• [Try it]:
Comb the records below for the string "translators" and copy each line where it turns up.

--- Information supplied ---

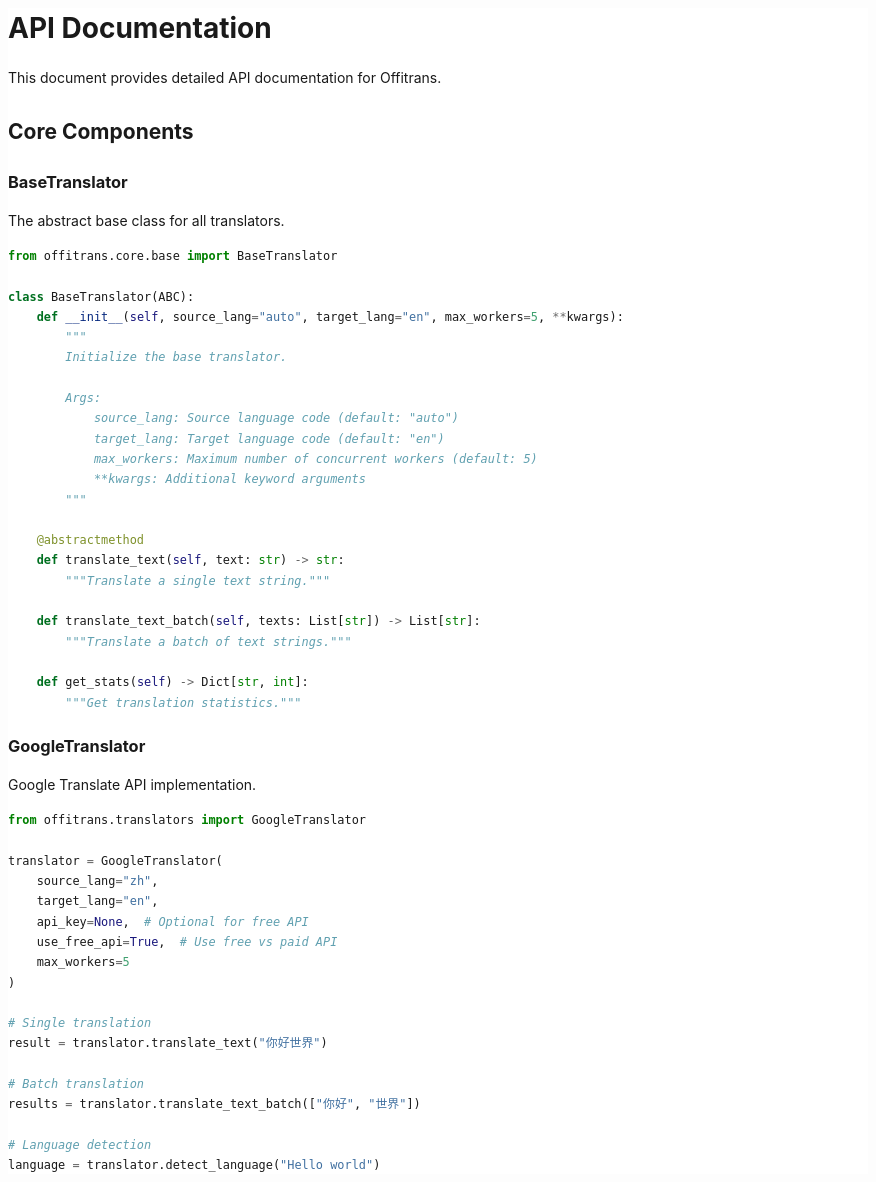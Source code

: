# API Documentation

This document provides detailed API documentation for Offitrans.

## Core Components

### BaseTranslator

The abstract base class for all translators.

```python
from offitrans.core.base import BaseTranslator

class BaseTranslator(ABC):
    def __init__(self, source_lang="auto", target_lang="en", max_workers=5, **kwargs):
        """
        Initialize the base translator.
        
        Args:
            source_lang: Source language code (default: "auto")
            target_lang: Target language code (default: "en")
            max_workers: Maximum number of concurrent workers (default: 5)
            **kwargs: Additional keyword arguments
        """
    
    @abstractmethod
    def translate_text(self, text: str) -> str:
        """Translate a single text string."""
        
    def translate_text_batch(self, texts: List[str]) -> List[str]:
        """Translate a batch of text strings."""
        
    def get_stats(self) -> Dict[str, int]:
        """Get translation statistics."""
```

### GoogleTranslator

Google Translate API implementation.

```python
from offitrans.translators import GoogleTranslator

translator = GoogleTranslator(
    source_lang="zh",
    target_lang="en",
    api_key=None,  # Optional for free API
    use_free_api=True,  # Use free vs paid API
    max_workers=5
)

# Single translation
result = translator.translate_text("你好世界")

# Batch translation
results = translator.translate_text_batch(["你好", "世界"])

# Language detection
language = translator.detect_language("Hello world")
```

---

• [Answer to the exercise]:
The abstract base class for all translators.
from offitrans.translators import GoogleTranslator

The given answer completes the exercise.